Compared with the prior art, the invention has the following technical effects:

the method combines a 3D space-time stacking convolution module and a multi-level feature fusion module, and fully combines semantic information of deep features and spatial information of shallow features by respectively performing feature enhancement processing and fusion on feature maps of different levels, thereby avoiding loss of effective information and improving the output precision of a network.

In the method, the characteristics of a channel domain and the characteristics of a space domain are enhanced respectively by establishing a parallel channel characteristic diagram generator and a space characteristic diagram generator based on a residual error structure so as to search a channel region and a face region with the most abundant information content, so that a remote plethysmography signal detection model can concentrate on the characteristics related to physiological signals, and the output precision of the remote plethysmography signal detection model is improved.

The invention (III) effectively avoids background noise interference without complex preprocessing work, and establishes an end-to-end remote plethysmograph signal detection model.

Drawings

Fig. 1 is a schematic flow chart of the remote plethysmograph signal detection model construction process of the present invention.

Fig. 2 is a schematic structural diagram of a shallow feature extraction module according to the present invention.

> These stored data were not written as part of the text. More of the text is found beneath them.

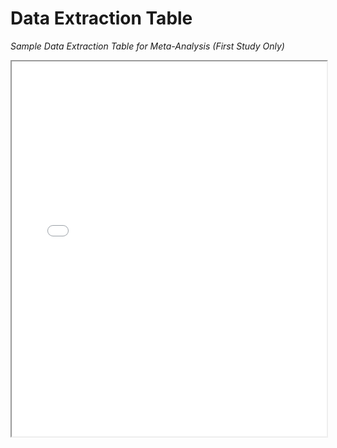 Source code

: # Data Extraction Table

*Sample Data Extraction Table for Meta-Analysis (First Study Only)*

<iframe src="data_extraction.html" width="100%" height="600"></iframe>
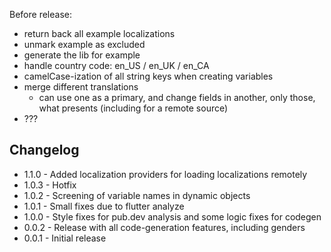 Before release:
- return back all example localizations
- unmark example as excluded
- generate the lib for example
- handle country code: en_US / en_UK / en_CA
- camelCase-ization of all string keys when creating variables
- merge different translations
  - can use one as a primary, and change fields in another, only those, what presents (including for a remote source)
- ???

## Changelog

- 1.1.0 - Added localization providers for loading localizations remotely
- 1.0.3 - Hotfix
- 1.0.2 - Screening of variable names in dynamic objects
- 1.0.1 - Small fixes due to flutter analyze
- 1.0.0 - Style fixes for pub.dev analysis and some logic fixes for codegen
- 0.0.2 - Release with all code-generation features, including genders
- 0.0.1 - Initial release
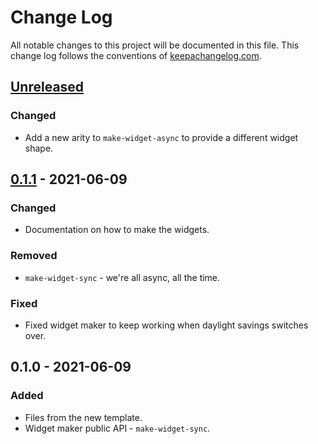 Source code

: # Change Log
All notable changes to this project will be documented in this file. This change log follows the conventions of [keepachangelog.com](http://keepachangelog.com/).

## [Unreleased]
### Changed
- Add a new arity to `make-widget-async` to provide a different widget shape.

## [0.1.1] - 2021-06-09
### Changed
- Documentation on how to make the widgets.

### Removed
- `make-widget-sync` - we're all async, all the time.

### Fixed
- Fixed widget maker to keep working when daylight savings switches over.

## 0.1.0 - 2021-06-09
### Added
- Files from the new template.
- Widget maker public API - `make-widget-sync`.

[Unreleased]: https://github.com/your-name/aoc-clojure-leiningen/compare/0.1.1...HEAD
[0.1.1]: https://github.com/your-name/aoc-clojure-leiningen/compare/0.1.0...0.1.1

FIG. 3 is a schematic diagram of the structure of the 3D spatio-temporal stacking convolution module according to the present invention.

Fig. 4 is a schematic structural diagram of a multi-level feature fusion module according to the present invention.

Fig. 5 is a schematic structural diagram of a signal prediction module according to the present invention.

Fig. 6 is a comparison graph of the detection result and the actual measurement result of the remote plethysmograph signal in the embodiment 1 of the present invention.

Fig. 7 is a statistical chart of heart rate prediction results according to embodiment 2 of the present invention, in which fig. 7(a) is a diagram of heart rate estimation effects, and fig. 7(b) is a distribution diagram of absolute errors of average heart rates.

The present invention will be explained in further detail with reference to examples.

Detailed Description

The following embodiments of the present invention are provided, and it should be noted that the present invention is not limited to the following embodiments, and all equivalent changes based on the technical solutions of the present invention are within the protection scope of the present invention.

It should be noted that, the pulse wave signal in the label set is the photoplethysmography signal (PPG) acquired by the contact measurement instrument, the rPPG signal as the output is the non-contact remote photoplethysmography signal, and the acquisition modes of the two signals are different but contain the same physiological information, so the pulse wave signal is selected to form the label set, and the pre-constructed remote plethysmography signal detection model is trained to obtain the trained remote plethysmography signal detection model.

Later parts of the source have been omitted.